Perhaps it was the calm quiet of the clearing. There were no people shouting, just the whistle of wind through the trees and faint birdsong. In the city, Kara would have paid attention to every little noise. In the clearing, she missed the crack of a branch and the sound of soft breathing until it was too late.
There was a snuffling noise, and Kara looked up to find a little bear cub nosing happily at the brambles next to her.
Kara half leapt back, scrambling across the clearing and putting space between her and the little creature on instinct. It sniffed, looking down at Kara’s satchel, and made a little whuff of delight, shoving its nose into the bag and starting to eat.

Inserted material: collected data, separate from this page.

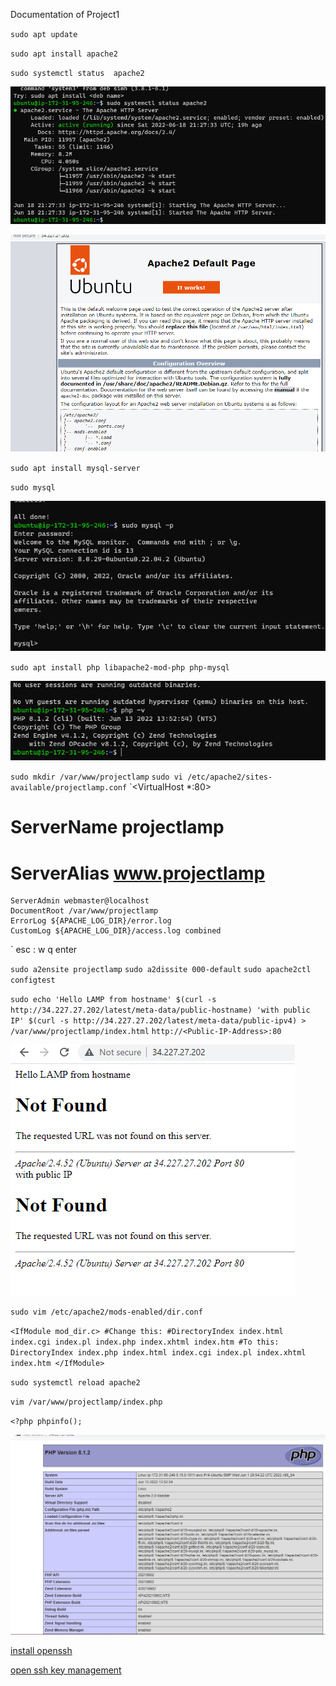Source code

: Documentation of Project1

`sudo apt update`

`sudo apt install apache2`

`sudo systemctl status 
apache2`

![Apache status](./images/Apache_Status.png)

![Apache default page](./images/Apache_default_page.png)

`sudo apt install mysql-server`

`sudo mysql`

![mysql status](./images/mysql_installed.png)

`sudo apt install php libapache2-mod-php php-mysql`

![php version](./images/PHP_Installed.png)

`sudo mkdir /var/www/projectlamp`
`sudo vi /etc/apache2/sites-available/projectlamp.conf`
`<VirtualHost *:80>
   # ServerName projectlamp
   # ServerAlias www.projectlamp 
    ServerAdmin webmaster@localhost
    DocumentRoot /var/www/projectlamp
    ErrorLog ${APACHE_LOG_DIR}/error.log
    CustomLog ${APACHE_LOG_DIR}/access.log combined
</VirtualHost>`
esc
:
w
q
enter

`sudo a2ensite projectlamp`
`sudo a2dissite 000-default`
`sudo apache2ctl configtest`

`sudo echo 'Hello LAMP from hostname' $(curl -s http://34.227.27.202/latest/meta-data/public-hostname) 'with public IP' $(curl -s http://34.227.27.202/latest/meta-data/public-ipv4) > /var/www/projectlamp/index.html`
`http://<Public-IP-Address>:80`

![website_test](./images/website_test.png)

`sudo vim /etc/apache2/mods-enabled/dir.conf`

`<IfModule mod_dir.c>
        #Change this:
        #DirectoryIndex index.html index.cgi index.pl index.php index.xhtml index.htm
        #To this:
        DirectoryIndex index.php index.html index.cgi index.pl index.xhtml index.htm
</IfModule>`

`sudo systemctl reload apache2`

`vim /var/www/projectlamp/index.php`

`<?php
phpinfo();`

![php_successful](./images/php_successful.png)





[install openssh](https://docs.microsoft.com/en-us/windows-server/administration/openssh/openssh_install_firstuse)

[open ssh key management](https://docs.microsoft.com/en-us/windows-server/administration/openssh/openssh_keymanagement)
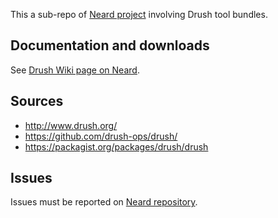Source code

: This a sub-repo of [Neard project](https://github.com/crazy-max/neard) involving Drush tool bundles.

## Documentation and downloads

See [Drush Wiki page on Neard](https://github.com/crazy-max/neard/wiki/toolDrush).

## Sources

* http://www.drush.org/
* https://github.com/drush-ops/drush/
* https://packagist.org/packages/drush/drush

## Issues

Issues must be reported on [Neard repository](https://github.com/crazy-max/neard/issues).
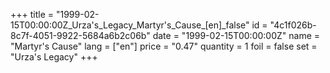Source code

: +++
title = "1999-02-15T00:00:00Z_Urza's_Legacy_Martyr's_Cause_[en]_false"
id = "4c1f026b-8c7f-4051-9922-5684a6b2c06b"
date = "1999-02-15T00:00:00Z"
name = "Martyr's Cause"
lang = ["en"]
price = "0.47"
quantity = 1
foil = false
set = "Urza's Legacy"
+++
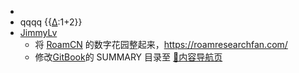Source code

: - 
- qqqq {{[∆](∆.md):1+2}}
- [JimmyLv](JimmyLv.md)
    - 将 [RoamCN](RoamCN.md) 的数字花园整起来，https://roamresearchfan.com/
    - 修改[GitBook](GitBook.md)的 SUMMARY 目录至 [🎈内容导航页](🎈内容导航页.md)
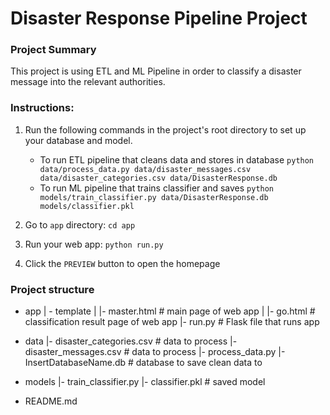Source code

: # Disaster Response Pipeline Project

### Project Summary
This project is using ETL and ML Pipeline in order to classify a disaster message into the relevant authorities.

### Instructions:
1. Run the following commands in the project's root directory to set up your database and model.

    - To run ETL pipeline that cleans data and stores in database
      `python data/process_data.py data/disaster_messages.csv data/disaster_categories.csv data/DisasterResponse.db`
    - To run ML pipeline that trains classifier and saves
      `python models/train_classifier.py data/DisasterResponse.db models/classifier.pkl`

2. Go to `app` directory: `cd app`

3. Run your web app: `python run.py`

4. Click the `PREVIEW` button to open the homepage

### Project structure
- app
  | - template
  | |- master.html  # main page of web app
  | |- go.html  # classification result page of web app
  |- run.py  # Flask file that runs app

- data
  |- disaster_categories.csv  # data to process
  |- disaster_messages.csv  # data to process
  |- process_data.py
  |- InsertDatabaseName.db   # database to save clean data to

- models
  |- train_classifier.py
  |- classifier.pkl  # saved model

- README.md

Kara crouched on the grass, watching it. She didn’t know much about guessing bear’s ages, but it was small, with paws and a head too large for it, and a little clumsy too. It lifted its head from the bag, yellow dangle berry mush staining the brownish fur around its mouth, and accidentally tumbled over. With a happy squeak it rolled back and forth on the grass, clumsy paws batting at the air.
Kara lunged forward, snatched the bag and pulled back again, retreating slowly to where she’d left her glaive. Smoothly and carefully she reached for it, picking the weapon up.
The cub finished frolicking and sat up, wobbling back to where the bag had been. It left out a soft noise at its disappearance, then sat back on the ground and begin to let loose loud, distressed cries, pawing at the air and whining.
Kara kept her eyes fixed on it, glaive in one hand and bag in the other, taking slow, even steps backwards towards the edge of the clearing.
There was a soft growl from behind her, much deeper then the cub’s piping voice.
Slowly, slowly, Kara glanced back over her shoulder.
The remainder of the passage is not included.